Multithreading - schedule tasks with dependencies?

My only experience with multithreading is decorating for-loops with Threads.@threads, as well as using the parallelized functions in the ThreadsX package, but I’d like to learn multithreading at a lower level. Suppose I’d like to run 5 tasks, A, B, C, D and E. The three tasks, A, B and C can be run in parallel. Task D can only be run after both A and B have completed, and task E can only be run after both B and C have completed. How do I ask Julia to dynamically schedule these tasks?

The package Dagger.jl seems to offer one way to do it:
https://juliaparallel.org/Dagger.jl/dev/task-spawning/
However, I’d like to know how I can do it myself with low-level primitives like channels.

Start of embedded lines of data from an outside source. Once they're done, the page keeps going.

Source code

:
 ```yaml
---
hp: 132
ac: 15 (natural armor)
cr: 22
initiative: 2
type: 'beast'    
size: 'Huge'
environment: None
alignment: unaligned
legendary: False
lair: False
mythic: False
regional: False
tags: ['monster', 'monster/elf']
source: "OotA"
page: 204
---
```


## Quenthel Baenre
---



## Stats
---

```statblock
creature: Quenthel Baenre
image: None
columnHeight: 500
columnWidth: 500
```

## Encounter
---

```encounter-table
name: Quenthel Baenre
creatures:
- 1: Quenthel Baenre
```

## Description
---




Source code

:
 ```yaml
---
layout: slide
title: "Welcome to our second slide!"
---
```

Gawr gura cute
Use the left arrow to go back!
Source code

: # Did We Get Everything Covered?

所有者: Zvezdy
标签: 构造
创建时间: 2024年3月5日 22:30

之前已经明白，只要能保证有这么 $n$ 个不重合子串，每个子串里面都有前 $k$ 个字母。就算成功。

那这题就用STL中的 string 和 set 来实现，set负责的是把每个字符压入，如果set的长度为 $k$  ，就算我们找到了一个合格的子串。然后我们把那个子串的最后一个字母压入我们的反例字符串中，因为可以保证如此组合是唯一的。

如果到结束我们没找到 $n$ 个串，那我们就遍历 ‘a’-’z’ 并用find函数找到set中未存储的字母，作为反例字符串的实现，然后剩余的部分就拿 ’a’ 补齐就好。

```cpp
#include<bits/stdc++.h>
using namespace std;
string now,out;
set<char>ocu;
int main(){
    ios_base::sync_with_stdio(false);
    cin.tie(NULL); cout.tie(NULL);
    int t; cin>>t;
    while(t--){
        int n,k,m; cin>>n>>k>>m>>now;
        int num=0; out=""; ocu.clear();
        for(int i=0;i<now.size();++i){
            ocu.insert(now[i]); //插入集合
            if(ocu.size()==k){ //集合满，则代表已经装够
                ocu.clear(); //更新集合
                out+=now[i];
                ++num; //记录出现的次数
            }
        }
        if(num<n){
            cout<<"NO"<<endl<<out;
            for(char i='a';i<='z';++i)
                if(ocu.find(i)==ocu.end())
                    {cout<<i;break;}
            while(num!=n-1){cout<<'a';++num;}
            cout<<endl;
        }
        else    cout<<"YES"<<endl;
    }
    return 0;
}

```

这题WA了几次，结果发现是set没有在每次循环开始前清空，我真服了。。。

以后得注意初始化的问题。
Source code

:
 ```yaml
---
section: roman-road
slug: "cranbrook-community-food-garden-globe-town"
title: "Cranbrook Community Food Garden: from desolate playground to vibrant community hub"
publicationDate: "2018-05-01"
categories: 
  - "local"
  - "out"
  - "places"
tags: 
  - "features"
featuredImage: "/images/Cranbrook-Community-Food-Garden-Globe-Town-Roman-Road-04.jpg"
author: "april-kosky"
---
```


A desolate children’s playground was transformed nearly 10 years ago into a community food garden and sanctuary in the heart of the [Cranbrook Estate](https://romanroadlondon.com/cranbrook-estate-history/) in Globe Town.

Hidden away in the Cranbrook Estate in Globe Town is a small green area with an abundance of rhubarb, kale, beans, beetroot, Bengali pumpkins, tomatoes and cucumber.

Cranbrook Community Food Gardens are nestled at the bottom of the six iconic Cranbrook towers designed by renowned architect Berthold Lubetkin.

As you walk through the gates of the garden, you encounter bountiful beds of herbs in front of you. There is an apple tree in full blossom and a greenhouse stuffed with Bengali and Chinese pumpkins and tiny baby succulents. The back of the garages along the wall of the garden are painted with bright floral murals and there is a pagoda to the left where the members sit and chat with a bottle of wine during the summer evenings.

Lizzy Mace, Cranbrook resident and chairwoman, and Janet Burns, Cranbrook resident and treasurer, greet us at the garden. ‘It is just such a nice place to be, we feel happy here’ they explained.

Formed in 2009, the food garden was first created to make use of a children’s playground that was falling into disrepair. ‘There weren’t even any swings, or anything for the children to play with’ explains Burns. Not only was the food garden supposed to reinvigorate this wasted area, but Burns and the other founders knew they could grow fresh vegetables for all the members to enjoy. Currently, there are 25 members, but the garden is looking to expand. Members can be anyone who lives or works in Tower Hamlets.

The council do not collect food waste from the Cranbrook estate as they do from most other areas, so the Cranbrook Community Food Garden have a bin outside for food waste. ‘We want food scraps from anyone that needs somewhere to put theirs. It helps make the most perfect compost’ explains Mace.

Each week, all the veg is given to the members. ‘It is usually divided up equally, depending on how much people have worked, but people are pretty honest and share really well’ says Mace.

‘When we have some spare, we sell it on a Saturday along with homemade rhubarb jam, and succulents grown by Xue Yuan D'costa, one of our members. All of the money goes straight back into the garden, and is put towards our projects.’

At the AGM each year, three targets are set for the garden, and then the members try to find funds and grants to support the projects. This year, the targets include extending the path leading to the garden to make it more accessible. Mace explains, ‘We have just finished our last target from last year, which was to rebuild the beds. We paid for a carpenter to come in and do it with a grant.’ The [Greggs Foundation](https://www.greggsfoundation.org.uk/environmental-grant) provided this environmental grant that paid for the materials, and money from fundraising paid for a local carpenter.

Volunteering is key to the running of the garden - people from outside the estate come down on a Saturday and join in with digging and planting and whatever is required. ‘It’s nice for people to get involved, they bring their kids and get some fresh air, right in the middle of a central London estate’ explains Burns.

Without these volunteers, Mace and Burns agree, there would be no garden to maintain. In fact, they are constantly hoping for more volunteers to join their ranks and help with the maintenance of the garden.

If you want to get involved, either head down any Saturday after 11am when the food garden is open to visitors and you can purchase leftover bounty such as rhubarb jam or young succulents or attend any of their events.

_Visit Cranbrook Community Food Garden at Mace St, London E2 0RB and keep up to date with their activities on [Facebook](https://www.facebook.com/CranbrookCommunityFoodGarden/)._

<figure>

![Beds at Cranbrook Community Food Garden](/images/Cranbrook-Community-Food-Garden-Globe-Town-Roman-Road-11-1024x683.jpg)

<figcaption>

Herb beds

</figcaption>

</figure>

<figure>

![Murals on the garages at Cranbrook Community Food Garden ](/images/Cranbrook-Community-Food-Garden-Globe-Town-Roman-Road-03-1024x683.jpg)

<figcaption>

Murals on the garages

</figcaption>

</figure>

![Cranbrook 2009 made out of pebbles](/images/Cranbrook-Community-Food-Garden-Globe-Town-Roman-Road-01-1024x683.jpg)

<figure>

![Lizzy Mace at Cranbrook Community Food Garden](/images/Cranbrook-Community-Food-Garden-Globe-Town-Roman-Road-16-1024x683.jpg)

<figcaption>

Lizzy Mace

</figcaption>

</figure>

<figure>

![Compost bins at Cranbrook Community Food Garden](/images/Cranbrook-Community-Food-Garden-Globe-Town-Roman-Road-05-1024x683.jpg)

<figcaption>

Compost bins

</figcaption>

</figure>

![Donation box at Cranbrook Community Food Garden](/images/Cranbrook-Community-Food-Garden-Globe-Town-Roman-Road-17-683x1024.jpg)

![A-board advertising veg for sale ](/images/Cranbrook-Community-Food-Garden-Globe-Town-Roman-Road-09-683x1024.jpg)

Often you have dependencies between tasks because you need the output of a previous task as input to a later one and then you probably want to pass that data via the channel. But ignoring that and only focusing on the scheduling, this should give an idea how it can be done:

using Base.Threads: @spawn

function A(ABD)
    println("Starting A")
    sleep(rand(1:5))
    println("Finished A")
    put!(ABD, "")
end

function B(ABD, BCE)
    println("Starting B")
    sleep(rand(1:5))
    println("Finished B")
    put!(ABD, "")
    put!(BCE, "")
end

function C(BCE)
    println("Starting C")
    sleep(rand(1:5))
    println("Finished C")
    put!(BCE, "")
end

function D(ABD)
    take!(ABD)
    take!(ABD)
    println("Starting D")
    sleep(rand(1:5))
    println("Finished D")
end

function E(BCE)
    take!(BCE)
    take!(BCE)
    println("Starting E")
    sleep(rand(1:5))
    println("Finished E")
end

function run()
    ABD = Channel(2)
    BCE = Channel(2)
    @sync begin
        @spawn A(ABD)
        @spawn B(ABD, BCE)
        @spawn C(BCE)
        @spawn D(ABD)
        @spawn E(BCE)
    end
    return
end
2 Likes

Instead of using Channels to synchronize the tasks, you can use wait to ask each task to delay its execution until its dependencies have completed:

using Base.Threads: @spawn

function run_task(name)
    println("Starting $name")
    sleep(rand(1:5))
    println("Finished $name")
end

function run()
    @sync begin
        A = @spawn run_task(:A)
        B = @spawn run_task(:B)
        C = @spawn run_task(:C)
        D = @spawn begin
            wait(A); wait(B)
            run_task(:D)
        end
        E = @spawn begin
            wait(B); wait(C)
            run_task(:E)
        end
    end
end

This is more or less what’s performed internally by DataFlowTasks.jl.

2 Likes